BRIEF
Only the lines from the first line of the data through the line containing "spot_on | spot_off |" belong in the answer, transcribed exactly; pictures do not.

RECORDS SUPPLIED
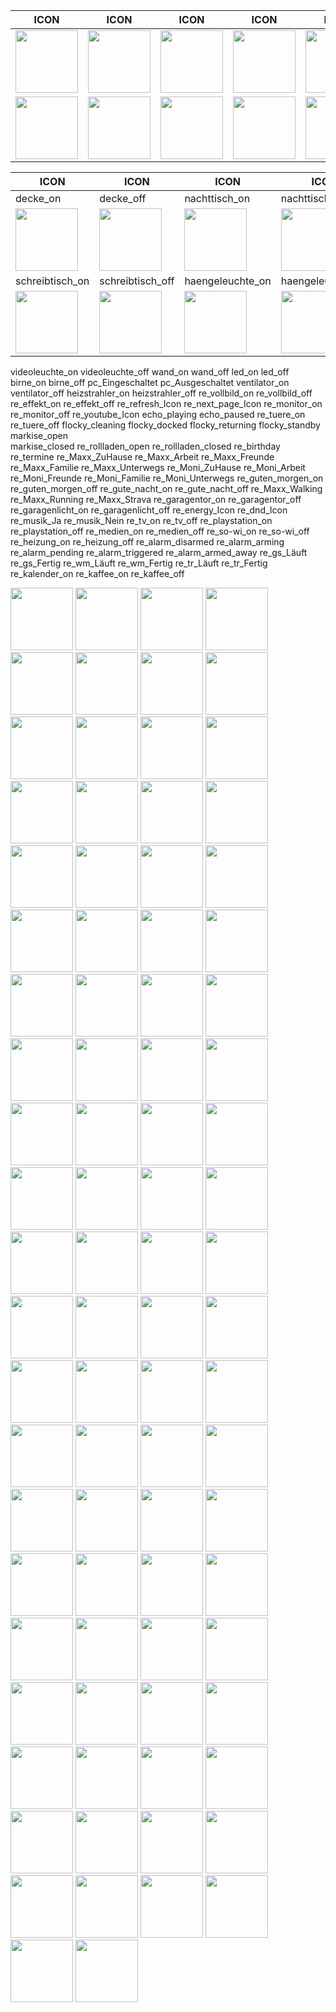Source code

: | **ICON** | **ICON** | **ICON** | **ICON** | **ICON** | **ICON** | **ICON** | **ICON** |
| --- | --- | --- | --- | --- | --- | --- | --- |
| <img src="/../main/01_Haupt-Dashboard/D_Icons/button_birne_off.png" width="100"> | <img src="/../main/01_Haupt-Dashboard/D_Icons/button_birne_on.png" width="100"> | <img src="/../main/01_Haupt-Dashboard/D_Icons/button_decke_off.png" width="100"> | <img src="/../main/01_Haupt-Dashboard/D_Icons/button_decke_on.png" width="100"> | <img src="/../main/01_Haupt-Dashboard/D_Icons/button_echo_paused.png" width="100"> | <img src="/../main/01_Haupt-Dashboard/D_Icons/button_echo_playing.png" width="100"> | <img src="/../main/01_Haupt-Dashboard/D_Icons/button_fail.png" width="100"> | <img src="/../main/01_Haupt-Dashboard/D_Icons/button_flocky_cleaning.png" width="100"> |
| <img src="/../main/01_Haupt-Dashboard/D_Icons/button_flocky_docked.png" width="100"> | <img src="/../main/01_Haupt-Dashboard/D_Icons/button_flocky_returning.png" width="100"> | <img src="/../main/01_Haupt-Dashboard/D_Icons/button_flocky_standby.png" width="100"> | <img src="/../main/01_Haupt-Dashboard/D_Icons/button_re_gs_Fertig.png" width="100"> | <img src="/../main/01_Haupt-Dashboard/D_Icons/button_re_gs_Läuft.png" width="100"> | <img src="/../main/01_Haupt-Dashboard/D_Icons/button_haengeleuchte_off.png" width="100"> | <img src="/../main/01_Haupt-Dashboard/D_Icons/button_heizstrahler_off.png" width="100"> | <img src="/../main/01_Haupt-Dashboard/D_Icons/button_heizstrahler_on.png" width="100"> |


| **ICON** | **ICON** | **ICON** | **ICON** | **ICON** | **ICON** |
| --- | --- | --- | --- | --- | --- |
| decke_on | decke_off | nachttisch_on | nachttisch_off | spot_on | spot_off |
| <img src="/../main/01_Haupt-Dashboard/D_Icons/button_decke_on.png" width="100"> | <img src="/../main/01_Haupt-Dashboard/D_Icons/button_decke_off.png" width="100"> | <img src="/../main/01_Haupt-Dashboard/D_Icons/button_nachttisch_on.png" width="100"> | <img src="/../main/01_Haupt-Dashboard/D_Icons/button_nachttisch_off.png" width="100"> | <img src="/../main/01_Haupt-Dashboard/D_Icons/button_spot_on.png" width="100"> | <img src="/../main/01_Haupt-Dashboard/D_Icons/button_spot_off.png" width="100"> |
| schreibtisch_on | schreibtisch_off | haengeleuchte_on | haengeleuchte_on | onair_on | onair_off |
| <img src="/../main/01_Haupt-Dashboard/D_Icons/button_schreibtisch_on.png" width="100"> | <img src="/../main/01_Haupt-Dashboard/D_Icons/button_schreibtisch_off.png" width="100"> | <img src="/../main/01_Haupt-Dashboard/D_Icons/button_haengeleuchte_on.png" width="100"> | <img src="/../main/01_Haupt-Dashboard/D_Icons/button_haengeleuchte_on.png" width="100"> | <img src="/../main/01_Haupt-Dashboard/D_Icons/button_onair_on.png" width="100"> | <img src="/../main/01_Haupt-Dashboard/D_Icons/button_onair_off.png" width="100"> |
videoleuchte_on
videoleuchte_off
wand_on
wand_off
led_on
led_off
birne_on
birne_off
pc_Eingeschaltet
pc_Ausgeschaltet
ventilator_on
ventilator_off
heizstrahler_on
heizstrahler_off
re_vollbild_on
re_vollbild_off
re_effekt_on
re_effekt_off
re_refresh_Icon
re_next_page_Icon
re_monitor_on
re_monitor_off
re_youtube_Icon
echo_playing
echo_paused
re_tuere_on
re_tuere_off
flocky_cleaning
flocky_docked
flocky_returning
flocky_standby
markise_open   
markise_closed
re_rollladen_open
re_rollladen_closed
re_birthday
re_termine
re_Maxx_ZuHause
re_Maxx_Arbeit
re_Maxx_Freunde
re_Maxx_Familie
re_Maxx_Unterwegs
re_Moni_ZuHause
re_Moni_Arbeit
re_Moni_Freunde
re_Moni_Familie
re_Moni_Unterwegs
re_guten_morgen_on
re_guten_morgen_off
re_gute_nacht_on
re_gute_nacht_off
re_Maxx_Walking
re_Maxx_Running
re_Maxx_Strava
re_garagentor_on
re_garagentor_off
re_garagenlicht_on
re_garagenlicht_off
re_energy_Icon
re_dnd_Icon
re_musik_Ja
re_musik_Nein
re_tv_on
re_tv_off
re_playstation_on
re_playstation_off
re_medien_on
re_medien_off
re_so-wi_on
re_so-wi_off
re_heizung_on
re_heizung_off
re_alarm_disarmed
re_alarm_arming
re_alarm_pending
re_alarm_triggered
re_alarm_armed_away
re_gs_Läuft
re_gs_Fertig
re_wm_Läuft
re_wm_Fertig
re_tr_Läuft
re_tr_Fertig
re_kalender_on
re_kaffee_on
re_kaffee_off




<img src="/../main/01_Haupt-Dashboard/D_Icons/button_videoleuchte_on.png" width="100">
<img src="/../main/01_Haupt-Dashboard/D_Icons/button_videoleuchte_off.png" width="100">
<img src="/../main/01_Haupt-Dashboard/D_Icons/button_wand_on.png" width="100">
<img src="/../main/01_Haupt-Dashboard/D_Icons/button_wand_off.png" width="100">
<img src="/../main/01_Haupt-Dashboard/D_Icons/button_led_on.png" width="100">
<img src="/../main/01_Haupt-Dashboard/D_Icons/button_led_off.png" width="100">
<img src="/../main/01_Haupt-Dashboard/D_Icons/button_birne_on.png" width="100">
<img src="/../main/01_Haupt-Dashboard/D_Icons/button_birne_off.png" width="100">
<img src="/../main/01_Haupt-Dashboard/D_Icons/button_pc_Eingeschaltet.png" width="100">
<img src="/../main/01_Haupt-Dashboard/D_Icons/button_pc_Ausgeschaltet.png" width="100">
<img src="/../main/01_Haupt-Dashboard/D_Icons/button_ventilator_on.png" width="100">
<img src="/../main/01_Haupt-Dashboard/D_Icons/button_ventilator_off.png" width="100">
<img src="/../main/01_Haupt-Dashboard/D_Icons/button_heizstrahler_on.png" width="100">
<img src="/../main/01_Haupt-Dashboard/D_Icons/button_heizstrahler_off.png" width="100">
<img src="/../main/01_Haupt-Dashboard/D_Icons/button_re_vollbild_on.png" width="100">
<img src="/../main/01_Haupt-Dashboard/D_Icons/button_re_vollbild_off.png" width="100">
<img src="/../main/01_Haupt-Dashboard/D_Icons/button_re_effekt_on.png" width="100">
<img src="/../main/01_Haupt-Dashboard/D_Icons/button_re_effekt_off.png" width="100">
<img src="/../main/01_Haupt-Dashboard/D_Icons/button_re_refresh_Icon.png" width="100">
<img src="/../main/01_Haupt-Dashboard/D_Icons/button_re_next_page_Icon.png" width="100">
<img src="/../main/01_Haupt-Dashboard/D_Icons/button_re_monitor_on.png" width="100">
<img src="/../main/01_Haupt-Dashboard/D_Icons/button_re_monitor_off.png" width="100">
<img src="/../main/01_Haupt-Dashboard/D_Icons/button_re_youtube_Icon.png" width="100">
<img src="/../main/01_Haupt-Dashboard/D_Icons/button_echo_playing.png" width="100">
<img src="/../main/01_Haupt-Dashboard/D_Icons/button_echo_paused.png" width="100">
<img src="/../main/01_Haupt-Dashboard/D_Icons/button_re_tuere_on.png" width="100">
<img src="/../main/01_Haupt-Dashboard/D_Icons/button_re_tuere_off.png" width="100">
<img src="/../main/01_Haupt-Dashboard/D_Icons/button_flocky_cleaning.png" width="100">
<img src="/../main/01_Haupt-Dashboard/D_Icons/button_flocky_docked.png" width="100">
<img src="/../main/01_Haupt-Dashboard/D_Icons/button_flocky_returning.png" width="100">
<img src="/../main/01_Haupt-Dashboard/D_Icons/button_flocky_standby.png" width="100">
<img src="/../main/01_Haupt-Dashboard/D_Icons/button_markise_open.png" width="100">
<img src="/../main/01_Haupt-Dashboard/D_Icons/button_markise_closed.png" width="100">
<img src="/../main/01_Haupt-Dashboard/D_Icons/button_re_rollladen_open.png" width="100">
<img src="/../main/01_Haupt-Dashboard/D_Icons/button_re_rollladen_closed.png" width="100">
<img src="/../main/01_Haupt-Dashboard/D_Icons/button_re_birthday.png" width="100">
<img src="/../main/01_Haupt-Dashboard/D_Icons/button_re_termine.png" width="100">
<img src="/../main/01_Haupt-Dashboard/D_Icons/button_re_Maxx_ZuHause.png" width="100">
<img src="/../main/01_Haupt-Dashboard/D_Icons/button_re_Maxx_Arbeit.png" width="100">
<img src="/../main/01_Haupt-Dashboard/D_Icons/button_re_Maxx_Freunde.png" width="100">
<img src="/../main/01_Haupt-Dashboard/D_Icons/button_re_Maxx_Familie.png" width="100">
<img src="/../main/01_Haupt-Dashboard/D_Icons/button_re_Maxx_Unterwegs.png" width="100">
<img src="/../main/01_Haupt-Dashboard/D_Icons/button_re_Moni_ZuHause.png" width="100">
<img src="/../main/01_Haupt-Dashboard/D_Icons/button_re_Moni_Arbeit.png" width="100">
<img src="/../main/01_Haupt-Dashboard/D_Icons/button_re_Moni_Freunde.png" width="100">
<img src="/../main/01_Haupt-Dashboard/D_Icons/button_re_Moni_Familie.png" width="100">
<img src="/../main/01_Haupt-Dashboard/D_Icons/button_re_Moni_Unterwegs.png" width="100">
<img src="/../main/01_Haupt-Dashboard/D_Icons/button_re_guten_morgen_on.png" width="100">
<img src="/../main/01_Haupt-Dashboard/D_Icons/button_re_guten_morgen_off.png" width="100">
<img src="/../main/01_Haupt-Dashboard/D_Icons/button_re_gute_nacht_on.png" width="100">
<img src="/../main/01_Haupt-Dashboard/D_Icons/button_re_gute_nacht_off.png" width="100">
<img src="/../main/01_Haupt-Dashboard/D_Icons/button_re_Maxx_Walking.png" width="100">
<img src="/../main/01_Haupt-Dashboard/D_Icons/button_re_Maxx_Running.png" width="100">
<img src="/../main/01_Haupt-Dashboard/D_Icons/button_re_Maxx_Strava.png" width="100">
<img src="/../main/01_Haupt-Dashboard/D_Icons/button_re_garagentor_on.png" width="100">
<img src="/../main/01_Haupt-Dashboard/D_Icons/button_re_garagentor_off.png" width="100">
<img src="/../main/01_Haupt-Dashboard/D_Icons/button_re_garagenlicht_on.png" width="100">
<img src="/../main/01_Haupt-Dashboard/D_Icons/button_re_garagenlicht_off.png" width="100">
<img src="/../main/01_Haupt-Dashboard/D_Icons/button_re_energy_Icon.png" width="100">
<img src="/../main/01_Haupt-Dashboard/D_Icons/button_re_dnd_Icon.png" width="100">
<img src="/../main/01_Haupt-Dashboard/D_Icons/button_re_musik_Ja.png" width="100">
<img src="/../main/01_Haupt-Dashboard/D_Icons/button_re_musik_Nein.png" width="100">
<img src="/../main/01_Haupt-Dashboard/D_Icons/button_re_tv_on.png" width="100">
<img src="/../main/01_Haupt-Dashboard/D_Icons/button_re_tv_off.png" width="100">
<img src="/../main/01_Haupt-Dashboard/D_Icons/button_re_playstation_on.png" width="100">
<img src="/../main/01_Haupt-Dashboard/D_Icons/button_re_playstation_off.png" width="100">
<img src="/../main/01_Haupt-Dashboard/D_Icons/button_re_medien_on.png" width="100">
<img src="/../main/01_Haupt-Dashboard/D_Icons/button_re_medien_off.png" width="100">
<img src="/../main/01_Haupt-Dashboard/D_Icons/button_re_so-wi_on.png" width="100">
<img src="/../main/01_Haupt-Dashboard/D_Icons/button_re_so-wi_off.png" width="100">
<img src="/../main/01_Haupt-Dashboard/D_Icons/button_re_heizung_on.png" width="100">
<img src="/../main/01_Haupt-Dashboard/D_Icons/button_re_heizung_off.png" width="100">
<img src="/../main/01_Haupt-Dashboard/D_Icons/button_re_alarm_disarmed.png" width="100">
<img src="/../main/01_Haupt-Dashboard/D_Icons/button_re_alarm_arming.png" width="100">
<img src="/../main/01_Haupt-Dashboard/D_Icons/button_re_alarm_pending.png" width="100">
<img src="/../main/01_Haupt-Dashboard/D_Icons/button_re_alarm_triggered.png" width="100">
<img src="/../main/01_Haupt-Dashboard/D_Icons/button_re_alarm_armed_away.png" width="100">
<img src="/../main/01_Haupt-Dashboard/D_Icons/button_re_gs_Läuft.png" width="100">
<img src="/../main/01_Haupt-Dashboard/D_Icons/button_re_gs_Fertig.png" width="100">
<img src="/../main/01_Haupt-Dashboard/D_Icons/button_re_wm_Läuft.png" width="100">
<img src="/../main/01_Haupt-Dashboard/D_Icons/button_re_wm_Fertig.png" width="100">
<img src="/../main/01_Haupt-Dashboard/D_Icons/button_re_tr_Läuft.png" width="100">
<img src="/../main/01_Haupt-Dashboard/D_Icons/button_re_tr_Fertig.png" width="100">
<img src="/../main/01_Haupt-Dashboard/D_Icons/button_re_kalender_on.png" width="100">
<img src="/../main/01_Haupt-Dashboard/D_Icons/button_re_kaffee_on.png" width="100">
<img src="/../main/01_Haupt-Dashboard/D_Icons/button_re_kaffee_off.png" width="100">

ANSWER BELOW
Source code

: | **ICON** | **ICON** | **ICON** | **ICON** | **ICON** | **ICON** | **ICON** | **ICON** |
| --- | --- | --- | --- | --- | --- | --- | --- |
| <img src="/../main/01_Haupt-Dashboard/D_Icons/button_birne_off.png" width="100"> | <img src="/../main/01_Haupt-Dashboard/D_Icons/button_birne_on.png" width="100"> | <img src="/../main/01_Haupt-Dashboard/D_Icons/button_decke_off.png" width="100"> | <img src="/../main/01_Haupt-Dashboard/D_Icons/button_decke_on.png" width="100"> | <img src="/../main/01_Haupt-Dashboard/D_Icons/button_echo_paused.png" width="100"> | <img src="/../main/01_Haupt-Dashboard/D_Icons/button_echo_playing.png" width="100"> | <img src="/../main/01_Haupt-Dashboard/D_Icons/button_fail.png" width="100"> | <img src="/../main/01_Haupt-Dashboard/D_Icons/button_flocky_cleaning.png" width="100"> |
| <img src="/../main/01_Haupt-Dashboard/D_Icons/button_flocky_docked.png" width="100"> | <img src="/../main/01_Haupt-Dashboard/D_Icons/button_flocky_returning.png" width="100"> | <img src="/../main/01_Haupt-Dashboard/D_Icons/button_flocky_standby.png" width="100"> | <img src="/../main/01_Haupt-Dashboard/D_Icons/button_re_gs_Fertig.png" width="100"> | <img src="/../main/01_Haupt-Dashboard/D_Icons/button_re_gs_Läuft.png" width="100"> | <img src="/../main/01_Haupt-Dashboard/D_Icons/button_haengeleuchte_off.png" width="100"> | <img src="/../main/01_Haupt-Dashboard/D_Icons/button_heizstrahler_off.png" width="100"> | <img src="/../main/01_Haupt-Dashboard/D_Icons/button_heizstrahler_on.png" width="100"> |


| **ICON** | **ICON** | **ICON** | **ICON** | **ICON** | **ICON** |
| --- | --- | --- | --- | --- | --- |
| decke_on | decke_off | nachttisch_on | nachttisch_off | spot_on | spot_off |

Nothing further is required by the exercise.